CMS noted that it will continue monitoring the developing COVID-19 situation and will assess options to bring additional relief to clinicians, facilities, and their staff so they can focus their attention on caring for patients. More details are available through CMS.
State Modification of Medicaid Eligibility Requirements (Updated 3/26/2020)
CMS announced that states combating the coronavirus can modify Medicaid eligibility requirements and take steps to ensure the elderly or those with disabilities can be served in their homes. CMS is providing opportunities for states to experiment with how they deliver and pay for healthcare services by requesting waivers under Section 1135 of the Social Security Act. CMS provided a checklist for states seeking such waivers to modify requirements under the Medicare, Medicaid, and Childrens health Insurance Program to ensure they can sufficiently address the pandemic. As of March 26, 2020, CMS had approved 23 state Medicaid waiver requests.

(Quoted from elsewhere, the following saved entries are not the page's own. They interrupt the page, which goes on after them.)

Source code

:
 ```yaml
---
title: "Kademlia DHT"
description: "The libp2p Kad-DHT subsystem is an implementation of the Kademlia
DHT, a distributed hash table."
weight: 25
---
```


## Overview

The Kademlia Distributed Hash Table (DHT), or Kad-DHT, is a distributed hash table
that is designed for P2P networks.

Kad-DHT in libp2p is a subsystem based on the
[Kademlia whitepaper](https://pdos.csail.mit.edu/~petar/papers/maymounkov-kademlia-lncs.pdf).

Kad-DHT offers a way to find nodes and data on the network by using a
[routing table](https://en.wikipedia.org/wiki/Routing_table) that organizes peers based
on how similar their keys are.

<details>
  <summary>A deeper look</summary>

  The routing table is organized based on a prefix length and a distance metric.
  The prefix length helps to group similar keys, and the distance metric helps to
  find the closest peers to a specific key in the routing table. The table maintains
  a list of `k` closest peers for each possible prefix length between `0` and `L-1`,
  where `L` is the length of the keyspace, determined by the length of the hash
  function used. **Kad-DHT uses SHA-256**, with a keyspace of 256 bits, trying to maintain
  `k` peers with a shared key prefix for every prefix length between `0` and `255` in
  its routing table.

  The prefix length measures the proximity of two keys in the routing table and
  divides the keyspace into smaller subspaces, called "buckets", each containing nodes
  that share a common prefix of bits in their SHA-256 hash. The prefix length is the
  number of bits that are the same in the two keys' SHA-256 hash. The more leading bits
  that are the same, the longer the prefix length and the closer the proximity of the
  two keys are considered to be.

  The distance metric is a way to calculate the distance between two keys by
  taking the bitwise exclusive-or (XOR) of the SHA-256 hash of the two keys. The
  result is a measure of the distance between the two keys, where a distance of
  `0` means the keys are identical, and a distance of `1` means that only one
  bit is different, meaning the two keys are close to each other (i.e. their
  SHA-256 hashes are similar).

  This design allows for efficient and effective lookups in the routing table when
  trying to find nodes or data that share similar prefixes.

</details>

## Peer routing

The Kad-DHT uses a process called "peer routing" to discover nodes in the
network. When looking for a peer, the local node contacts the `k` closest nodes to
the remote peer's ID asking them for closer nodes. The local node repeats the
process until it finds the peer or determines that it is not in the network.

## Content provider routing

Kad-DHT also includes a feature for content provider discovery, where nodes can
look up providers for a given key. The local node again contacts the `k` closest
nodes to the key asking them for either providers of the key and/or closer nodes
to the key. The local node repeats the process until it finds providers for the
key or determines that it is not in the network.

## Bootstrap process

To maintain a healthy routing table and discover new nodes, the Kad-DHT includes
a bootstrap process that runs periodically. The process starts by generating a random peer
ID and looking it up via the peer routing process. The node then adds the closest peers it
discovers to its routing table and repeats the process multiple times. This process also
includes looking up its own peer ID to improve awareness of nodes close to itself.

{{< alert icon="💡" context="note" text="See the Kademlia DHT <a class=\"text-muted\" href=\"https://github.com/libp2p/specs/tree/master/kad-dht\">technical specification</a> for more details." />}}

Examples of waivers available under Section 1135 of the Act include:
- temporary suspension of prior authorization requirements;
- extension of existing authorizations for services through the end of the public health emergency;
- modification of timing requirements for state fair hearing and appeals;
- relaxed provider enrollment to allow faster enrollment of out -of-state or other new providers to expand access to care; and
- relaxed public notice and submission deadlines for certain COVID-19 focused Medicaid state plan amendments.
CMS also drafted a template for states seeking changes to their home and community-based services waiver operations. States can submit a single application to make temporary changes to their programs as part of the Disaster State Plan Amendment.
SAMHSA Part 2 Guidance
The Substance Abuse and Mental Health Services Administration (SAMHSA) issued guidance to ensure that substance use disorder treatment services are uninterrupted during the public health emergency. The CDC guidelines on social distancing and related orders being issued by state and local governments has resulted in the closure of many physical locations and an increased need for telehealth services. Many providers without adequate telehealth technology are offering telephonic consultations to patients, which may limit a provider’s ability to obtain written patient consent for disclosure of substance use disorder records.
If a provider determines that a medical emergency exits, the prohibitions on the use and disclosure of patient identifying information under 42 C.F.R. Part 2 would not restrict disclosure without written consent in these situations. Under these circumstances, disclosure is permissible to medical personnel without patient consent to the extent necessary to meet a bona fide medical emergency in which the patient’s prior informed consent cannot be obtained. Information disclosed to medical personnel who are treating such a medical emergency may be re-disclosed by the personnel for treatment purposes as needed.
It is important to remember that providers must make their own determination on whether a bona fide medical emergency exists, and adequately document that determination when disclosure is made to provide needed treatment to patients.
We will continue to update this information as it becomes available.